Question

Find the angle between the two lines having direction ratio $(1,1,2)$ and $((\sqrt{3}-1),(-\sqrt{3}-1),4)$.

• A. $\frac{\pi }{3}$
• B. $\frac{\pi }{2}$
• C. $\frac{\pi }{6}$
• D. None of these

Answer 1

Answer: (A)

$\frac{\pi }{3}$

Let $\overrightarrow{m_1}$ and $\overrightarrow{m_2}$ be vectors parallel to the two given lines.

Then, angle between the two given lines is same as the angle between $\overrightarrow{m_1}$ and $\overrightarrow{m_2}$.
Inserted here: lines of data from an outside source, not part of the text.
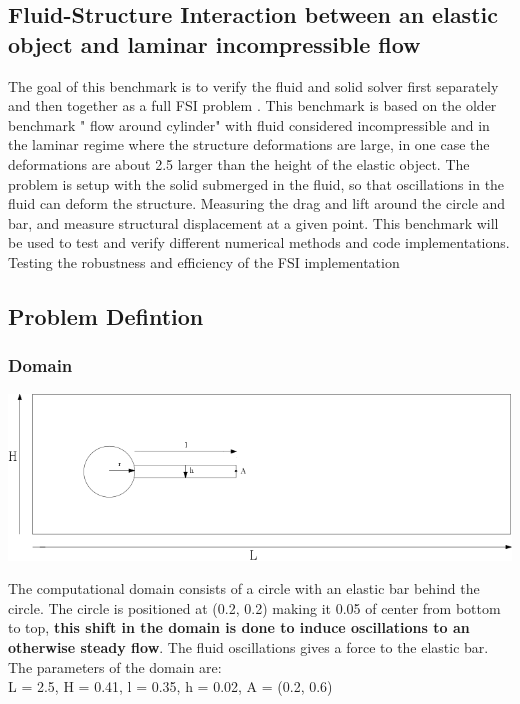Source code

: \subsection{Fluid-Structure Interaction between an elastic object and laminar incompressible flow} \label{sec:HronTurek}
The goal of this benchmark is to verify the fluid and solid solver first separately and then together as a full FSI problem \cite{Hron2006a}. This benchmark is based on the older benchmark " flow around cylinder" with fluid considered incompressible and in the laminar regime where the structure deformations are large, in one case the deformations are about 2.5 larger than the height of the elastic object. The problem is setup with the solid submerged in the fluid, so that oscillations in the fluid can deform the structure. Measuring the drag and lift around the circle and bar, and measure structural displacement at a given point. This benchmark will be used to test and verify different numerical methods and code implementations. Testing the robustness and efficiency of the FSI implementation


\subsection*{Problem Defintion}
\subsubsection*{Domain}

\begin{center}
\includegraphics[scale=0.4]{./Verification_Validation/Hron_Turek/Domain_drawing.png}
\end{center}

The computational domain consists of a circle with an elastic bar behind the circle. The circle is positioned at (0.2, 0.2) making it 0.05 of center from bottom to top, \textbf{this shift in the domain is done to induce oscillations to an otherwise steady flow}. The fluid oscillations gives a force to the elastic bar. The parameters of the domain are:\\
L = 2.5, H = 0.41, l = 0.35, h = 0.02, A = (0.2, 0.6) \\

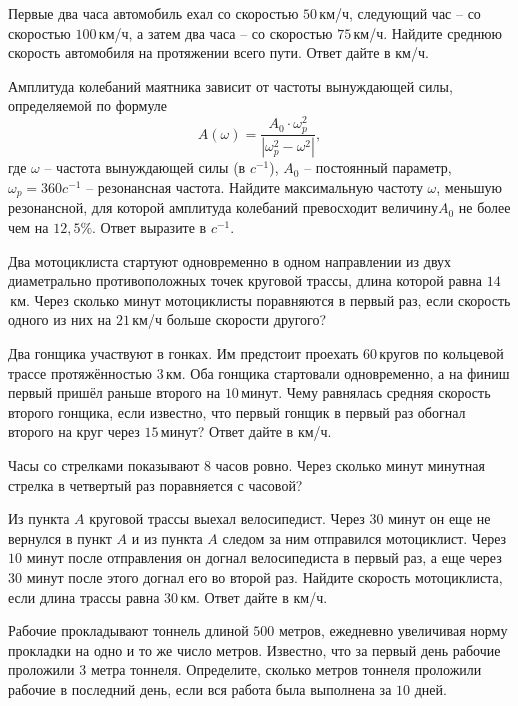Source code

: \begin{class}[number=4]
	\begin{listofex}
		\item Первые два часа автомобиль ехал со скоростью \( 50 \) км/ч, следующий час -- со скоростью \( 100 \) км/ч, а затем два часа -- со скоростью \( 75 \) км/ч. Найдите среднюю скорость автомобиля на протяжении всего пути. Ответ дайте в км/ч.
		\item 	Амплитуда колебаний маятника зависит от частоты вынуждающей силы, определяемой по формуле
		\[ A(\omega)=\dfrac{A_0\cdot\omega _p ^2}{|\omega _p ^2-\omega^2|}, \]
		где \( \omega \) – частота вынуждающей силы (в \( c^{-1} \)), \( A_0 \) – постоянный параметр, \( \omega_p = 360c^{-1}\) – резонансная частота. Найдите максимальную частоту \( \omega  \), меньшую резонансной, для которой амплитуда колебаний превосходит величину\(  A_0  \) не более чем на \( 12,5\% \). Ответ выразите в \( c^{-1} \).
		\item Два мотоциклиста стартуют одновременно в одном направлении из двух диаметрально противоположных точек круговой трассы, длина которой равна \( 14 \) км. Через сколько минут мотоциклисты поравняются в первый раз, если скорость одного из них на \( 21 \) км/ч больше скорости другого?
		\item Два гонщика участвуют в гонках. Им предстоит проехать \( 60 \) кругов по кольцевой трассе протяжённостью \( 3 \) км. Оба гонщика стартовали одновременно, а на финиш первый пришёл раньше второго на \( 10 \) минут. Чему равнялась средняя скорость второго гонщика, если известно, что первый гонщик в первый раз обогнал второго на круг через \( 15 \) минут? Ответ дайте в км/ч.
		\item Часы со стрелками показывают \( 8 \) часов ровно. Через сколько минут минутная стрелка в четвертый раз поравняется с часовой?
		\item Из пункта \( A \) круговой трассы выехал велосипедист. Через \( 30 \) минут он еще не вернулся в пункт \( A \) и из пункта \( A \) следом за ним отправился мотоциклист. Через \( 10 \) минут после отправления он догнал велосипедиста в первый раз, а еще через \( 30 \) минут после этого догнал его во второй раз. Найдите скорость мотоциклиста, если длина трассы равна \( 30 \) км. Ответ дайте в км/ч.
		\item Рабочие прокладывают тоннель длиной \( 500 \) метров, ежедневно увеличивая норму прокладки на одно и то же число метров. Известно, что за первый день рабочие проложили \( 3 \) метра тоннеля. Определите, сколько метров тоннеля проложили рабочие в последний день, если вся работа была выполнена за \( 10 \) дней.

\end{listofex}
\end{class}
$\overrightarrow{m_1}=$ Vector parallel to the line with direction ratios $(1,1,2)=i+j+2k$ and

$\overrightarrow{m_2}=$ Vector parallel to the line with direction ratio $((\sqrt{3}-1),(-\sqrt{3}-1),4)=(\sqrt{3}-1)i+(-\sqrt{3}-1)j+4k$

Let $\theta$ be the angle between the given lines.

Then $\cos \theta =\frac{\overrightarrow{m_1}.\overrightarrow{m_2}}{\left|\overrightarrow{m_1}\right|\left|\overrightarrow{m_2}\right|}=\frac{(\sqrt{3}-1)-(\sqrt{3}+1)+8}{\sqrt{1+1+4}\sqrt{{(\sqrt{3}-1)}^2+{(\sqrt{3}+1)}^2+16}}$

$\Rightarrow \cos \theta =\frac{6}{\sqrt{6}\sqrt{24}}=\frac{1}{2}$

$\Rightarrow \theta =\frac{\pi }{3}$